0
votes

I am having the following issue with Azure Functions and Azure DataLake Gen2 connection:

Running the function locally everything works fine. It connects to the datalake, gets the input file, processes some logic and then upload the modified file to a new location within the datalake. See the integration overview below:

enter image description here

__init__.py

import logging
import xml.etree.ElementTree as ET

import azure.functions as func

def main(req: func.HttpRequest, inputBlob: func.InputStream, outputBlob: func.Out[func.InputStream]) -> func.HttpResponse:
    logging.info('Python HTTP trigger function processed a request.')

    try:
        data = inputBlob.read()
        xml = ET.fromstring(data.decode('utf-8'))

         # for loop here to perform some logic.

        outputBlob.set(ET.tostring(xml))

        return func.HttpResponse(
            "This HTTP triggered function executed successfully.",
            status_code=200
        )
    except ValueError as ex:
        return func.HttpResponse(
             "Unknown error has occured tih message: " + str(ex),
             status_code=400
        )

function.json

    {
  "scriptFile": "__init__.py",
  "bindings": [
    {
      "authLevel": "function",
      "type": "httpTrigger",
      "direction": "in",
      "name": "req",
      "methods": [
        "get",
        "post"
      ]
    },
    {
      "type": "http",
      "direction": "out",
      "name": "$return"
    },
    {
      "type": "blob",
      "direction": "in",
      "name": "inputBlob",
      "path": "https://.xml",
      "connection": "APP SETTING NAME"
    },
    {
      "type": "blob",
      "direction": "out",
      "name": "outputBlob",
      "path": "https://.xml",
      "connection": "APP SETTING NAME"
    }
  ]
}
  • I am using bindings to make the connection to the inputBlob and outputBlob.
  • I registered an APPLICATION SETTING to ensure the connection (format: DefaultEndpointsProtocol=https;AccountName=####;AccountKey=####;EndpointSuffix=core.windows.net). Similar as in local.settings.json

Running the trigger I keep getting the following error:

<html>
<head><title>404 Not Found</title></head>
<body bgcolor="white">
<center><h1>404 Not Found</h1></center>
<hr><center>nginx</center>
</body>
</html>

I found this:Stack overflow post saying outputbindings don't work with datalakes, but I am confused why the local run works then?

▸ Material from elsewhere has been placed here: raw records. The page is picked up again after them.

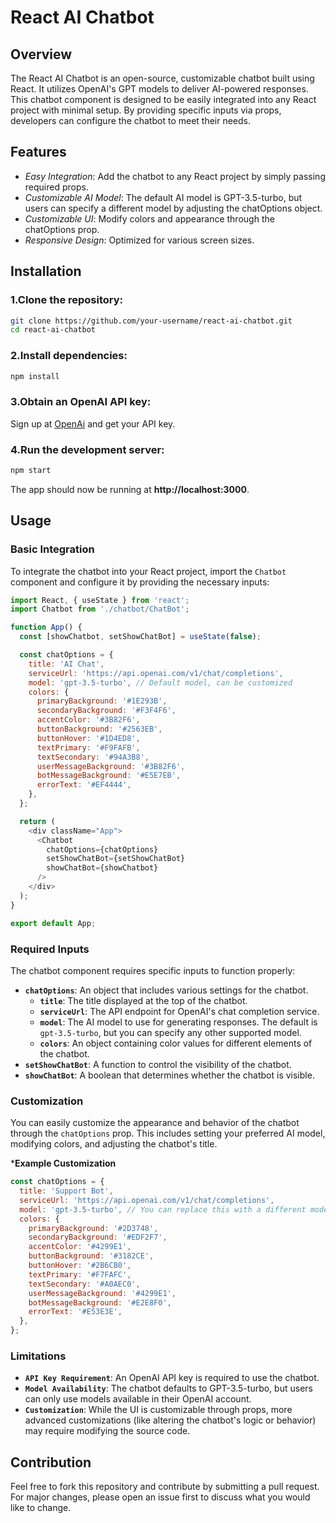# React AI Chatbot

## Overview

The React AI Chatbot is an open-source, customizable chatbot built using React. It utilizes OpenAI's GPT models to deliver AI-powered responses. This chatbot component is designed to be easily integrated into any React project with minimal setup. By providing specific inputs via props, developers can configure the chatbot to meet their needs.

## Features

- *Easy Integration*: Add the chatbot to any React project by simply passing required props.
- *Customizable AI Model*: The default AI model is GPT-3.5-turbo, but users can specify a different model by adjusting the chatOptions object.
- *Customizable UI*: Modify colors and appearance through the chatOptions prop.
- *Responsive Design*: Optimized for various screen sizes.

## Installation


### 1.Clone the repository:

```bash
git clone https://github.com/your-username/react-ai-chatbot.git
cd react-ai-chatbot
```

### 2.Install dependencies:

```bash
npm install
```

### 3.Obtain an OpenAI API key:

Sign up at [OpenAi](https://beta.openai.com/signup/) and get your API key.

### 4.Run the development server:

```bash
npm start
```

The app should now be running at **http://localhost:3000**.


## Usage

### Basic Integration

To integrate the chatbot into your React project, import the `Chatbot` component and configure it by providing the necessary inputs:

```javascript
import React, { useState } from 'react';
import Chatbot from './chatbot/ChatBot';

function App() {
  const [showChatbot, setShowChatBot] = useState(false);

  const chatOptions = {
    title: 'AI Chat',
    serviceUrl: 'https://api.openai.com/v1/chat/completions',
    model: 'gpt-3.5-turbo', // Default model, can be customized
    colors: {
      primaryBackground: '#1E293B',
      secondaryBackground: '#F3F4F6',
      accentColor: '#3B82F6',
      buttonBackground: '#2563EB',
      buttonHover: '#1D4ED8',
      textPrimary: '#F9FAFB',
      textSecondary: '#94A3B8',
      userMessageBackground: '#3B82F6',
      botMessageBackground: '#E5E7EB',
      errorText: '#EF4444',
    },
  };

  return (
    <div className="App">
      <Chatbot
        chatOptions={chatOptions}
        setShowChatBot={setShowChatBot}
        showChatBot={showChatbot}
      />
    </div>
  );
}

export default App;

```

### Required Inputs

The chatbot component requires specific inputs to function properly:

- **`chatOptions`**: An object that includes various settings for the chatbot.
  - **`title`**: The title displayed at the top of the chatbot.
  - **`serviceUrl`**: The API endpoint for OpenAI's chat completion service.
  - **`model`**: The AI model to use for generating responses. The default is `gpt-3.5-turbo`, but you can specify any other supported model.
  - **`colors`**: An object containing color values for different elements of the chatbot.
- **`setShowChatBot`**: A function to control the visibility of the chatbot.
- **`showChatBot`**: A boolean that determines whether the chatbot is visible.


### Customization

You can easily customize the appearance and behavior of the chatbot through the `chatOptions` prop. This includes setting your preferred AI model, modifying colors, and adjusting the chatbot's title.


***Example Customization**

```javascript
const chatOptions = {
  title: 'Support Bot',
  serviceUrl: 'https://api.openai.com/v1/chat/completions',
  model: 'gpt-3.5-turbo', // You can replace this with a different model
  colors: {
    primaryBackground: '#2D3748',
    secondaryBackground: '#EDF2F7',
    accentColor: '#4299E1',
    buttonBackground: '#3182CE',
    buttonHover: '#2B6CB0',
    textPrimary: '#F7FAFC',
    textSecondary: '#A0AEC0',
    userMessageBackground: '#4299E1',
    botMessageBackground: '#E2E8F0',
    errorText: '#E53E3E',
  },
};

```

### Limitations

- **`API Key Requirement`**: An OpenAI API key is required to use the chatbot.
- **`Model Availability`**: The chatbot defaults to GPT-3.5-turbo, but users can only use models available in their OpenAI account.
- **`Customization`**: While the UI is customizable through props, more advanced customizations (like altering the chatbot's logic or behavior) may require modifying the source code.


## Contribution

Feel free to fork this repository and contribute by submitting a pull request. For major changes, please open an issue first to discuss what you would like to change.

Does anyone recognize this problem and if so have a way forward for me?

Kind regards,

Mark

2
can you please input bindings? please make sure the bindings string is diff from storage bindingssakulachi8
"type": "blob", "direction": "out", "name": "outputBlob", "path": "https://..../....xml "connection": "AzureWebJobsdevelopmentdcstorage" @sakulachi8. The connection is the same for the inputBlobRickSancheez
The key is what you want. If the output blob binding is used, the objects of the datalake package cannot handle blobs that have been processed using the blob type. If you just want ordinary blob type objects, outputbinding can be used.Bowman Zhu
Any fire wall of your datalake?Bowman Zhu
And please show your function.json in your question.:) outputbinding is createifnotexist, so the problem maybe comes from the inputbinding.Bowman Zhu

2 Answers

0
votes

Running the trigger I keep getting the following error:

<html>
<head><title>404 Not Found</title></head>
<body bgcolor="white">
<center><h1>404 Not Found</h1></center>
<hr><center>nginx</center>
</body>
</html>

Yes, of course. This is because your path of the input binding is wrong.

The format should be like this:

"path": "containername/foldername1/foldername2/.../filename"

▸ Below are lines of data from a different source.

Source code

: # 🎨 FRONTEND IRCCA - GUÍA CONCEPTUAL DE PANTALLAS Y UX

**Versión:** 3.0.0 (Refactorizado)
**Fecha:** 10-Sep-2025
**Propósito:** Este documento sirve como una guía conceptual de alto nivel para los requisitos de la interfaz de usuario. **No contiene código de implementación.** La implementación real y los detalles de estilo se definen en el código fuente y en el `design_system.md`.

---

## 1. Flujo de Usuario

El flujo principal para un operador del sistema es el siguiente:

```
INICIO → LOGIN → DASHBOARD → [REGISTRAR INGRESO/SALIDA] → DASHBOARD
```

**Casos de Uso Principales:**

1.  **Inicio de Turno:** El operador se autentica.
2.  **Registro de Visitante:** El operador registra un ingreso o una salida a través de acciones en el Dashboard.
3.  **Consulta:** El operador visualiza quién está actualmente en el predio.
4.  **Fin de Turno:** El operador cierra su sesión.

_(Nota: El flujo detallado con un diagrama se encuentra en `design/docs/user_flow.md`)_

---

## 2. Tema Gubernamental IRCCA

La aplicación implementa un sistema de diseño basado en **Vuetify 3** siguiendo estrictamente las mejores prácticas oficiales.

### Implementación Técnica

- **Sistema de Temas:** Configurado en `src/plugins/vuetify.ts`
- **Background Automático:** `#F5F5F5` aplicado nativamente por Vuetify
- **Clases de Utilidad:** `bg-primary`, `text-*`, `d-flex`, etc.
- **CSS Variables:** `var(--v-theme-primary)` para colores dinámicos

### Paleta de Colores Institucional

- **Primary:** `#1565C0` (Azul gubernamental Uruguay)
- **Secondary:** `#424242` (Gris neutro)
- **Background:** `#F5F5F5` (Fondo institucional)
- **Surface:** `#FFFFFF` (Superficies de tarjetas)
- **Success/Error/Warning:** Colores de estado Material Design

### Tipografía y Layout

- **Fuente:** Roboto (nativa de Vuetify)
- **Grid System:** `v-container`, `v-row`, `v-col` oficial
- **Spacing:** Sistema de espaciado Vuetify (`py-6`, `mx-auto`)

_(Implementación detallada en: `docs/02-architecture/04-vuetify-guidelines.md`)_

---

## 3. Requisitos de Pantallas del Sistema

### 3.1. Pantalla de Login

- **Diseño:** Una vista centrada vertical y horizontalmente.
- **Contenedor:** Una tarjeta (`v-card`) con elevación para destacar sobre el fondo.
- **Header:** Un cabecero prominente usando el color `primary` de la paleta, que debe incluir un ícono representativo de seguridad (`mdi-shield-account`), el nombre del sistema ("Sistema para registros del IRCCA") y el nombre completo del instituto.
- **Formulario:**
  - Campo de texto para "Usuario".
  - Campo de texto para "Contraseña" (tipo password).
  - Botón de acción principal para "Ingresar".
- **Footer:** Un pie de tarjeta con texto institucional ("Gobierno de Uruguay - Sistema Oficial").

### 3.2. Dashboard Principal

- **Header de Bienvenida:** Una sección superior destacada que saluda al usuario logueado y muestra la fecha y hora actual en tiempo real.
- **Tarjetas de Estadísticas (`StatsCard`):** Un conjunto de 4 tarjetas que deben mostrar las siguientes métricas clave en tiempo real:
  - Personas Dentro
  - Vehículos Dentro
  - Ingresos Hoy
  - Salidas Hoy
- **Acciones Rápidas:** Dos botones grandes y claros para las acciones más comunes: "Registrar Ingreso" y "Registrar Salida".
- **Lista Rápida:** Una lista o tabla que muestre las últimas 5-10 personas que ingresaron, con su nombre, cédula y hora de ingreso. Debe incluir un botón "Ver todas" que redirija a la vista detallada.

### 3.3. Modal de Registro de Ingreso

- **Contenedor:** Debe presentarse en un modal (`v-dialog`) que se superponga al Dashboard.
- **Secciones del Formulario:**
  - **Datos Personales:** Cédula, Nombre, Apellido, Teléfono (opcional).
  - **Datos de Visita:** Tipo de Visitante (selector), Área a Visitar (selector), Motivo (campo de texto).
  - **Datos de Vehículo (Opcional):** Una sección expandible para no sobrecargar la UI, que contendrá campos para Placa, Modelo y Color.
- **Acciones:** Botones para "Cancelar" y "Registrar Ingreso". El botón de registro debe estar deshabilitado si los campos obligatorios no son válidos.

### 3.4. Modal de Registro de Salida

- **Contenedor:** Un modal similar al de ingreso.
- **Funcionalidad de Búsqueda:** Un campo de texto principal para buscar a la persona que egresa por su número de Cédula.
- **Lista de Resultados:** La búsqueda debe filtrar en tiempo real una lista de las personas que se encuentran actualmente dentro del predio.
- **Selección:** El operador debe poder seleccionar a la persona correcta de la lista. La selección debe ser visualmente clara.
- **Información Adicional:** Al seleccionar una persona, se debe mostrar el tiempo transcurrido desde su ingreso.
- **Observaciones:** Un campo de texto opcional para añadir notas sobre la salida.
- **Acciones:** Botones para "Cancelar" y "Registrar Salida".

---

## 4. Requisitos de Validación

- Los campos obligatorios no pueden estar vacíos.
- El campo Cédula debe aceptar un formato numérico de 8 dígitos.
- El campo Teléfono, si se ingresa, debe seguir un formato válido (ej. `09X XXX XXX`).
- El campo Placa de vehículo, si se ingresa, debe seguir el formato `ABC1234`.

This is the offcial doc of input:

https://docs.microsoft.com/en-us/azure/azure-functions/functions-bindings-storage-blob-input?tabs=python

And this is output:

https://docs.microsoft.com/en-us/azure/azure-functions/functions-bindings-storage-blob-output?tabs=python

I found this:Stack overflow post saying outputbindings don't work with datalakes, but I am confused why the local run works then?

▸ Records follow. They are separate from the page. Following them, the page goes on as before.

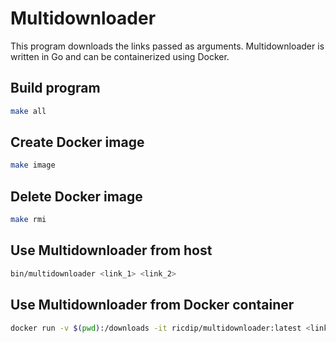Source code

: # Multidownloader

This program downloads the links passed as arguments.
Multidownloader is written in Go and can be containerized using Docker.

## Build program

```bash
make all
```

## Create Docker image

```bash
make image
```

## Delete Docker image

```bash
make rmi
```

## Use Multidownloader from host

```bash
bin/multidownloader <link_1> <link_2>
```

## Use Multidownloader from Docker container

```bash
docker run -v $(pwd):/downloads -it ricdip/multidownloader:latest <link_1> <link_2>
```
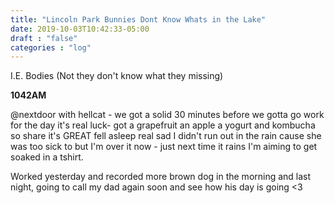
 ```yaml
---
title: "Lincoln Park Bunnies Dont Know Whats in the Lake"
date: 2019-10-03T10:42:33-05:00
draft : "false"
categories : "log"
---
```


I.E. Bodies (Not they don't know what they missing)

<!--more-->

**1042AM**

@nextdoor with hellcat - we got a solid 30 minutes before we gotta go work for the day it's real luck- got a grapefruit an apple a yogurt and kombucha so share it's GREAT  fell asleep real sad I didn't run out in the rain cause she was too sick to but I'm over it now - just next time it rains I'm aiming to get soaked in a tshirt.

Worked yesterday and recorded more brown dog in the morning and last night, going to call my dad again soon and see how his day is going <3  
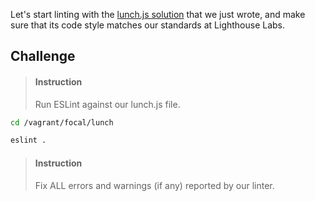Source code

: 

Let's start linting with the [lunch.js solution](/d5c153ed-ef80-4ad8-a0f5-5b84d1399ca5) that we just wrote, and make sure that its code style matches our standards at Lighthouse Labs.

## Challenge

> #### Instruction
> Run ESLint against our lunch.js file.

```sh
cd /vagrant/focal/lunch
```

```sh
eslint .
```

> #### Instruction
> Fix ALL errors and warnings (if any) reported by our linter.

This is a problem stemming from azure function outputbinding, I can roughly describe it. Why I say this is because the package based on the function's outputbinding is not a datalake package, so you need to manually use the datalake service in the function body to get data.

The consequence of using azure function binding to process data is that you will no longer be able to use the datalake package to process files.

(This question has been there until I wrote that answer.)

-1
votes

Problem solved!

output binding not used, but put the logic in the function body as per documentation: https://github.com/Azure/azure-sdk-for-python/tree/master/sdk/storage/azure-storage-file-datalake/samples

I kept getting the 404 message, but with some research I found an error labelled: ClientClosedRequest. Only showed up in the iOS app of Azure...

From there I came to the conclusion the XML file was too large and caused a time out..

Thanks for the guidance @bowman Zhu, made me do a bit more digging.